You're welcome.  Glad I could help.


----------



## Joshatdot (Jul 10, 2010)

The marbling (the little white stuff) in cut meat gives it its flavor & juiciness.  Less marbling is a leaner meat, and won't taste as good, IMHO.

Nice






Lean





As Andy M. said, in ground beef the fat & meat are all mashed and ground up.  Higher % fat = juicy & flavorful burgers, lean(er) % fat = not quite as juicy & less flavorful burgers.


edit: I learned alot from Alton Brown on 'Good Eats'.  I recommend you check out the 1st episode: Steak Your Claim

YouTube - Good Eats S1E1P1: Steak Your Claim

YouTube - Good Eats S1E1P2: Steak Your Claim


----------



## DaveSoMD (Jul 10, 2010)

Steak Your Claim....GREAT episode!!!!


----------



## Detroit Remedy (Aug 19, 2010)

Ive been practicing burgers for weeks now...iam in a contest for anything tailgate...stinks because i have 2 different recipes that are great and now i gotta deicide which one to use..
I tried to different techniques...both work great...
#1 i buy chuck steak and eye round steak cut into 1 inch cubes freeze them for 10-15 minutes,then put in a food processor and pulse 10 times divide the ground meat up on a cookie sheet and barely press into patties add salt and pepper..these are made loose dont press them down tight at all just lightly form them,these cook in 4 minutes in a pan on high heat,flip put con queso cheese on and they are done in 2 minutes..Buns are grilled with garlic butter...then the burger is topped wih sliced jalapenos,grilled tomatoes and crushed doritos.....lil sour cream too on top bun... 
its a grilling contest so i will have to figure out how o grill these bad boys fast so they dont fall apart...you can see the steam coming up through the burger cooking it all nice because they are loose,but on a grill not too sure...maybe i can put them on a veggie pan that goes on the grill....?

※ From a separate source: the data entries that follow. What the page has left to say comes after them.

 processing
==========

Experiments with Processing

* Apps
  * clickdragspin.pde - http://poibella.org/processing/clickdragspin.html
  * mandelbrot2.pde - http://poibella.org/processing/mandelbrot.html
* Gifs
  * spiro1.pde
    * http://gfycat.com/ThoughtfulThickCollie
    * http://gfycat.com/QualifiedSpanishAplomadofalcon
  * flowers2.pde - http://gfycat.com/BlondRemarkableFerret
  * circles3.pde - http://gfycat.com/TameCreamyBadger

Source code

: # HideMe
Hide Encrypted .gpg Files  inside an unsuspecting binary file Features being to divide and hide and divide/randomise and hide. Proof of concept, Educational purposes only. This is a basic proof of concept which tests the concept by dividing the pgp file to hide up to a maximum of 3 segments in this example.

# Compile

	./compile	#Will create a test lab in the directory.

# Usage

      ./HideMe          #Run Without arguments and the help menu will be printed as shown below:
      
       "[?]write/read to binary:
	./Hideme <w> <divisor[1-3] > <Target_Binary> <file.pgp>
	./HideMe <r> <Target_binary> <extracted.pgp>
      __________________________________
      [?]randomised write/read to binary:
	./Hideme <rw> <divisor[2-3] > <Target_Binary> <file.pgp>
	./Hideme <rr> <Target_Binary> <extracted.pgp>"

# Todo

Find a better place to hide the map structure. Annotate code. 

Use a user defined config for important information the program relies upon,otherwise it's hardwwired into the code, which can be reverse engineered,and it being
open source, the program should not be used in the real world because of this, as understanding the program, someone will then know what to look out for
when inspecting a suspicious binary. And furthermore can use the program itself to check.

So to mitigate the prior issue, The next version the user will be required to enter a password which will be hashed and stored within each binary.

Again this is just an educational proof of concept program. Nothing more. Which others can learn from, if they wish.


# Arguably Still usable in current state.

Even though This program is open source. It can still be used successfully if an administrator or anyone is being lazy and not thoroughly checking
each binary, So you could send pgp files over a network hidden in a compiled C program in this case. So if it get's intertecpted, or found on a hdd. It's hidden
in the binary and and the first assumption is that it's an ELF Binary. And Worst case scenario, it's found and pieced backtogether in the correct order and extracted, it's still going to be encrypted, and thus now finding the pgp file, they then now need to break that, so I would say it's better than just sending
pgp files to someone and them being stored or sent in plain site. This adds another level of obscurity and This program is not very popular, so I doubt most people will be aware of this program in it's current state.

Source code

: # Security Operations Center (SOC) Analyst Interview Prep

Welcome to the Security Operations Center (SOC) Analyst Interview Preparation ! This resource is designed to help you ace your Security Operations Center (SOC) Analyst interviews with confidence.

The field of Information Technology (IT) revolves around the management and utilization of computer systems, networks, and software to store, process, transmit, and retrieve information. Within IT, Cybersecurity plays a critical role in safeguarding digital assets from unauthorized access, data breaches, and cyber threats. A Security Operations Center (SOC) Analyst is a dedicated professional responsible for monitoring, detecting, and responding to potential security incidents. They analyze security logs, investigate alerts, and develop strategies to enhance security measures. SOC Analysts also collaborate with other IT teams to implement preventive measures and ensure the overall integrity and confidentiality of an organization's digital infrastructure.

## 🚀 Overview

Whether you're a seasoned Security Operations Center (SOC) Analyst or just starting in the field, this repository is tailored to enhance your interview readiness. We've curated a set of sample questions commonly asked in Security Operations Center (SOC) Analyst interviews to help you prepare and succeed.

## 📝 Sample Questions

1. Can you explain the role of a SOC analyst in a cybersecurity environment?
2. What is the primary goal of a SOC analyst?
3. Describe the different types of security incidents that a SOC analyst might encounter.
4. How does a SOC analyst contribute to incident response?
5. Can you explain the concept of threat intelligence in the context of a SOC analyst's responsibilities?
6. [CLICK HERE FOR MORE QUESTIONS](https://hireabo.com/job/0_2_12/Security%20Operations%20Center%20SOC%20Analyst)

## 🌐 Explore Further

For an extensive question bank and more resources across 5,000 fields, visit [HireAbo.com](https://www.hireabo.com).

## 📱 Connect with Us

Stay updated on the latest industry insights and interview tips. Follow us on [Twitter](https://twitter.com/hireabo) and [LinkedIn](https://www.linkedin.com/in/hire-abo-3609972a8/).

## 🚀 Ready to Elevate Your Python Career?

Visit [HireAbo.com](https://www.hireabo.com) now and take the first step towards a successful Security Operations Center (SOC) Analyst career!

#these are allready ground....1lb chuck. 1/2 lb sirlion angus and 1/4 round...
season with steak seasoning....i break the meat up best i can,these are packed just a lil more because on the grill we dont want them to fall apart...i put them in the fridge for a day...they say salt extracts the moisture...yes it does but because its a day,it extracts the moisture and seasoning but then draws it right back in and tenderizes it...iam telling you they are so juicy....i tried both ways season before cooking and season 1 day before....big difference...
then in a pan i cook really small pieces of onion,cubanelle and jalapeno deveind and seeded....once done throw in some bbq sauce and cooked crumbled bacon and let simmer until its nice and yummy...
toasted garlic sour dough buns.. 
grill the burgers when done top them with boars head roasted garlic cheese...
put burger on bun top with veggie,bacon bbq sauce.....done and amazing

Salt does draw out moisture over the course of a few hours, but once you let it sit long enough the meat actually reabsorbs the moisture, carrying the salt with it into the heart of the meat. This is Judy Rogers's technique at Zuni in San Francisco.
I would think salting it 24 hours ahead would allow the salt to get into even the tiniest pieces of ground meat.It WORKS I tried it...


----------